Trame de l’intervention d’Yvan Lemaitre
Je voudrais remercier les camarades de Révolution permanente pour leur invitation à leur Université d’été et cela d’autant que les discussions au sein du mouvement révolutionnaire sont inexistantes ou, quand elles ont lieu, visent essentiellement à démontrer toutes les erreurs de l’autre pour justifier les existences séparées voire rivales et concurrentes fort peu démocratiques dans leur vie interne et peu avares en proclamation « communiste révolutionnaire ».
Ces rapports sont fondamentalement sectaires au sens où les discussions ne visent pas à formuler les points d’accord et les points de désaccord pour définir ce qui rassemble afin d’agir ensemble, ce qui fait divergence et comment ou pas le surmonter mais visent à démontrer qu’il n’y a rien à faire ensemble au regard de positionnements idéologiques dont l’absence d’influence réelle dans la lutte de classe rend la vérification dans la pratique impossible.
Nous pensons pour notre part qu’il est nécessaire de construire d’autres rapports démocratiques fondés sur la transparence des raisonnements, des idées et la confiance, le respect des engagements réciproques, en nous considérant comme des militants d’un même parti à construire.
Pour engager la discussion sur le mouvement révolutionnaire face à la montée de l’extrême-droite et la nouvelle situation sociale et politique, je partirai des Thèses sur la situation en France et les tâches des révolutionnaires[1] que vous avez adoptées. Je voudrais souligner un premier point qui manque dans votre analyse, la nécessité d’inscrire l’évolution hexagonale dans son contexte international et plus précisément dans la dimension spécifique de la crise globale des vieilles puissances impérialistes occidentales, disons le camp des USA et de l’Otan.

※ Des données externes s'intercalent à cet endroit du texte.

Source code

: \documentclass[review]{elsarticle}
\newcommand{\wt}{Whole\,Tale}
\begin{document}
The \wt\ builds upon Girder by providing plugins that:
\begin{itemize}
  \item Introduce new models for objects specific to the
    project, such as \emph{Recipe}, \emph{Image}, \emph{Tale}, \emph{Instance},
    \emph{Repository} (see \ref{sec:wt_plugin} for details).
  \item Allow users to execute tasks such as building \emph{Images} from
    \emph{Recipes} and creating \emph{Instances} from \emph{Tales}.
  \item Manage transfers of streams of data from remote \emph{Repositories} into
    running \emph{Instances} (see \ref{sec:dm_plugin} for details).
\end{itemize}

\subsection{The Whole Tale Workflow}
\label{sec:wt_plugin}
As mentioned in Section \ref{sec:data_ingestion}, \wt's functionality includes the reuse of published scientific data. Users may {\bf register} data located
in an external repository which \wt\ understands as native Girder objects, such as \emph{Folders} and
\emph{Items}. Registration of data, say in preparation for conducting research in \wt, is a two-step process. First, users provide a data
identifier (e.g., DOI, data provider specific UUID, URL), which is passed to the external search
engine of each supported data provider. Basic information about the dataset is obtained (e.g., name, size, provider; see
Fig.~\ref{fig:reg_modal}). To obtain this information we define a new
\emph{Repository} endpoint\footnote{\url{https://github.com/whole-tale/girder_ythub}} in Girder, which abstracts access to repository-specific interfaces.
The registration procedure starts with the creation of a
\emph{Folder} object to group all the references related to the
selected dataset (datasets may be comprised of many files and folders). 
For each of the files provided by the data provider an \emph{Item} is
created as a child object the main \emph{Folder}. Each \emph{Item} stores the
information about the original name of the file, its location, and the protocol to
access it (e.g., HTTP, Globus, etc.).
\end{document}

La dégradation de la situation sociale et politique, la régression en cours s’inscrivent dans la longue stagnation d’un capitalisme qui a atteint ses limites historiques après avoir conquis l’ensemble de la planète. Quand s’ouvrait le débat sur l’impérialisme au début du siècle dernier, Rosa Luxembourg soulignait le besoin du capitalisme de conquérir de nouveaux territoires non capitalistes pour assurer l’extension du marché nécessaire à l’accumulation du capital, extraire du travail humain et de la nature les nouveaux profits nécessaires pour répondre aux appétits sans limites du capital. Aujourd’hui, le capitalisme a atteint les limites de la planète, les masses énormes de capitaux accumulés se heurtent aux limites du marché, la crise de l’accumulation n’a plus l’issue qu’avait représentée le développement de l’impérialisme, le parasitisme du capital se nourrit de spéculations, de la dette sans fin, d’une surexploitation de l’homme et de la nature. La fin des surprofits impérialistes décrits par Lénine qui permettaient d’acheter la paix sociale et les organisations du mouvement ouvrier, le réformisme, ont cédé la place au marché mondialisé du travail, à la mise en concurrence de l’ensemble des travailleurs de la planète dont la tragédie des migrants est une des conséquences.
La montée de l’extrême droite centrée sur la défense des dites valeurs du monde occidental, des vieilles puissances impérialistes et les politiques contre l’immigration, la démagogie xénophobe et raciste s’enracinent dans cette évolution économique et sociale irréversible qui s’accompagne de l’inexorable fin de la domination sur le monde de ces mêmes vieilles puissances y compris les USA qui s’acharnent à défendre une domination qui appartient au passé.
Il n’est pas juste de qualifier les résultats des législatives de « revers important pour l’extrême-droite qui révèle les limites persistantes du RN dans sa course vers le pouvoir ». Certes, les conditions de son arrivée au gouvernement n’ont pas été encore réunies mais ce n’est qu’une question de temps sauf intervention de la classe ouvrière. Tout converge vers l’établissement d’un pouvoir fort d’extrême droite qui peut passer par une union des droites y compris sous la présidence de Macron. Ce dernier est incapable de jouer le rôle de Bonaparte après avoir dressé les uns contre les autres pour faire du parlement un champ de ruines dont ne surnageront que les forces réactionnaires.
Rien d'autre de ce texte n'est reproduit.